The BVI government is taking steps to further strengthen the territory against acts of money laundering, after recently approving a National Anti-Money Laundering and Countering of the Financing of Terrorism (AML/CFT) Policy and a National AML/CFT Strategy for 2021-2023.

Both the policy and the strategy were recently approved in Cabinet during a May 19 meeting and are scheduled to be laid on the table in the House of Assembly at the next convenient sitting.

According to the post meeting statement from Cabinet which was published on June 3, the policy and the strategy seeks to ensure a high level of compliance with the FATF Standards – the internationally endorsed global standards against money laundering and terrorist financing.

In addition, the policy and the strategy also seek to protect the BVI’s economy “against the potential negative impacts of money laundering, terrorist financing and proliferation financing.”

AML/CFT Implementation Unit

Once the two instruments have been laid on the table of the House, Cabinet has instructed that the AML/CFT Implementation Unit take the relevant steps to ensure publication of the documents.

These documents should be published on websites of all competent authorities and law enforcement agencies, as well as the official website of the Government of the Virgin Islands.

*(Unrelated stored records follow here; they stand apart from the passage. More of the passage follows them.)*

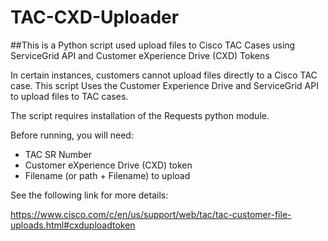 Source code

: # TAC-CXD-Uploader

##This is a Python script used upload files to Cisco TAC Cases using ServiceGrid API and Customer eXperience Drive (CXD) Tokens

In certain instances, customers cannot upload files directly to a Cisco TAC case.  This script Uses the Customer Experience Drive and ServiceGrid API to upload files to TAC cases.

The script requires installation of the Requests python module.

Before running, you will need:
* TAC SR Number
* Customer eXperience Drive (CXD) token
* Filename (or path + Filename) to upload

See the following link for more details:

https://www.cisco.com/c/en/us/support/web/tac/tac-customer-file-uploads.html#cxduploadtoken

Cabinet also tasked the implementation unit with the responsibility of developing an action plan for the successful implementation of both the strategy and policy, and to monitor their progression once implemented.

BVI’s history of money laundering accusations

This development follows a number of recent accusations from international financial reports, which claimed that the territory’s financial services industry has been aiding money launderers.

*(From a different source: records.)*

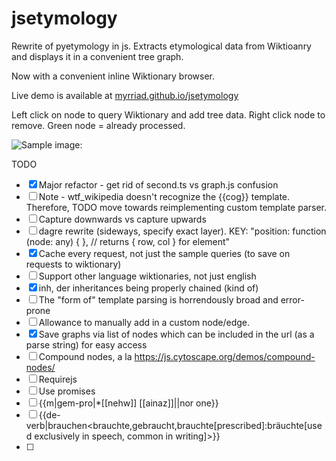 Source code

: # jsetymology

Rewrite of pyetymology in js. 
Extracts etymological data from Wiktioanry and displays it in a convenient tree graph.

Now with a convenient inline Wiktionary browser.

Live demo is available at [myrriad.github.io/jsetymology](myrriad.github.io/jsetymology)

Left click on node to query Wiktionary and add tree data.
Right click node to remove.
Green node = already processed.

![Sample image: ](https://github.com/myrriad/jsetymology/blob/master/ballena2.png?raw=true)


TODO
 - [x] Major refactor - get rid of second.ts vs graph.js confusion
 - [ ] Note - wtf_wikipedia doesn't recognize the {{cog}} template. Therefore, TODO move towards reimplementing custom template parser.
 - [ ] Capture downwards vs capture upwards
 - [ ] dagre rewrite (sideways, specify exact layer). KEY: "position: function (node: any) { }, // returns { row, col } for element"
 - [x] Cache every request, not just the sample queries (to save on requests to wiktionary)
 - [ ] Support other language wiktionaries, not just english
 - [x] inh, der inheritances being properly chained (kind of)
 - [ ] The "form of" template parsing is horrendously broad and error-prone
 - [ ] Allowance to manually add in a custom node/edge.
 - [x] Save graphs via list of nodes which can be included in the url (as a parse string) for easy access
 - [ ] Compound nodes, a la https://js.cytoscape.org/demos/compound-nodes/
 - [ ] Requirejs
 - [ ] Use promises
 - [ ] {{m|gem-pro|*[[nehw]] [[ainaz]]||nor one}}
 - [ ] {{de-verb|brauchen<brauchte,gebraucht,brauchte[prescribed]:bräuchte[used exclusively in speech, common in writing]>}}
 - [ ]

Most notably, the Fincen Files scandal in 2020, which involved more than 2,500 leaked documents from some of the world’s mega banks, named the BVI as one of the countries where these banks were allowing criminals to hide illegally obtained money.

According to the International Consortium of Investigative Journalists, at least 20 percent of the 2500 leaked files contained clients who listed their address as the British Virgin Islands.